Arrest of “Jihad Jane” Adds Fuel to Fight Against Racial Profiling
By: Houston Criminal Attorney John Floyd and Paralegal Billy Sinclair
Leonard Pitts is an excellent columnist. He recently wrote a piece about Colleen LaRose, the Pennsylvania housewife turned Islamic jihadist, whose arrest made it abundantly clear why airport security is not only necessary but essential. Whether conscious or not, most Americans believe “terrorists” can be easily profiled by their physical appearance,” unusual” accents, the clothes they wear, or the facial hair they sport. “Terrorists” are not white, blond, and mainstream in dress and mannerisms. American media has convinced us that real terrorists are either bearded Arabs or dark-skinned Africans who dress like Muslims.

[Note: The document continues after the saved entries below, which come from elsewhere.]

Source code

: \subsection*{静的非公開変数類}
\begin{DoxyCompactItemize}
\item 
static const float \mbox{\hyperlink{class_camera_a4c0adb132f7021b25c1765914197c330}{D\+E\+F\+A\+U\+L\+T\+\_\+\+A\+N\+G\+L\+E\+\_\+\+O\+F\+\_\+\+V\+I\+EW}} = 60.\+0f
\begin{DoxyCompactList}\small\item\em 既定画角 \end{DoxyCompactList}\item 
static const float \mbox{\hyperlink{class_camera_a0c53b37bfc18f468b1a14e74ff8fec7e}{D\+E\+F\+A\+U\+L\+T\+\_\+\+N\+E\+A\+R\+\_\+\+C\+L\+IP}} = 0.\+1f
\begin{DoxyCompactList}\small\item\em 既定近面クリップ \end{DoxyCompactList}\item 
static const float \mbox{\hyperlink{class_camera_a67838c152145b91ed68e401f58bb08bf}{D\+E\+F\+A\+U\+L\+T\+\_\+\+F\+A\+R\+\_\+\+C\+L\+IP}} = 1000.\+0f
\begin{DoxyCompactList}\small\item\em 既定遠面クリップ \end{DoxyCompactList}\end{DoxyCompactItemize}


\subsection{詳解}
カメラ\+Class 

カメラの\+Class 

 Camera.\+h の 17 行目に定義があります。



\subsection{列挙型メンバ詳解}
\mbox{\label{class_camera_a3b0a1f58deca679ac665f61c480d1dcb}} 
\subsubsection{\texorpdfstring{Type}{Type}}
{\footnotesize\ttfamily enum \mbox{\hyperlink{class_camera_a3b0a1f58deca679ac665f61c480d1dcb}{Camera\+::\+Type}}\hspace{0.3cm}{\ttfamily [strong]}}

If Timothy McVeigh taught us anything, it should be that individuals willing to inflict mass casualties on Americans in the name of “government opposition” come in all sizes, stripes, and colors. The arrest of LaRose, dubbed “Jihad Jane” by either the media or law enforcement officials, reinforces the McVeigh lesson. A blond, green-eyed former Texas teenager, LaRose would not have triggered much, if any, interest from fellow passengers had she boarded an airliner for any destination in America with bomb-making material concealed somewhere on her body or in her possessions.
Collen LaRose and her counterpart, Jamie Paulin-Ramirez who was arrested several days after LaRose in connection with an international terror plot to kill a Swedish cartoonist who offended many Muslims world-wide with his cartoons, are the very reason why all Americans must undergo strict security checks and monitoring before boarding airliners in this country and why there should be no “profile” for terrorists. As Mr. Pitts wrote in his column:
“[The LaRose arrest] ought to serve as a rebuke to the guy standing in the airport security line grumbling at how the TSA agent is running his wand over some dewy-eyed grandmother who obviously isn’t a threat. Even more, it should rebuke pundits like Cal Thomas, Ann Coulter, and Kathleen Parker, who, in the wake of 9/11 argued for ethnic profiling in airport security. Pat down swarthy, bearded young men with Middle Eastern accents and exotic headgear, they said, and leave the rest of us alone.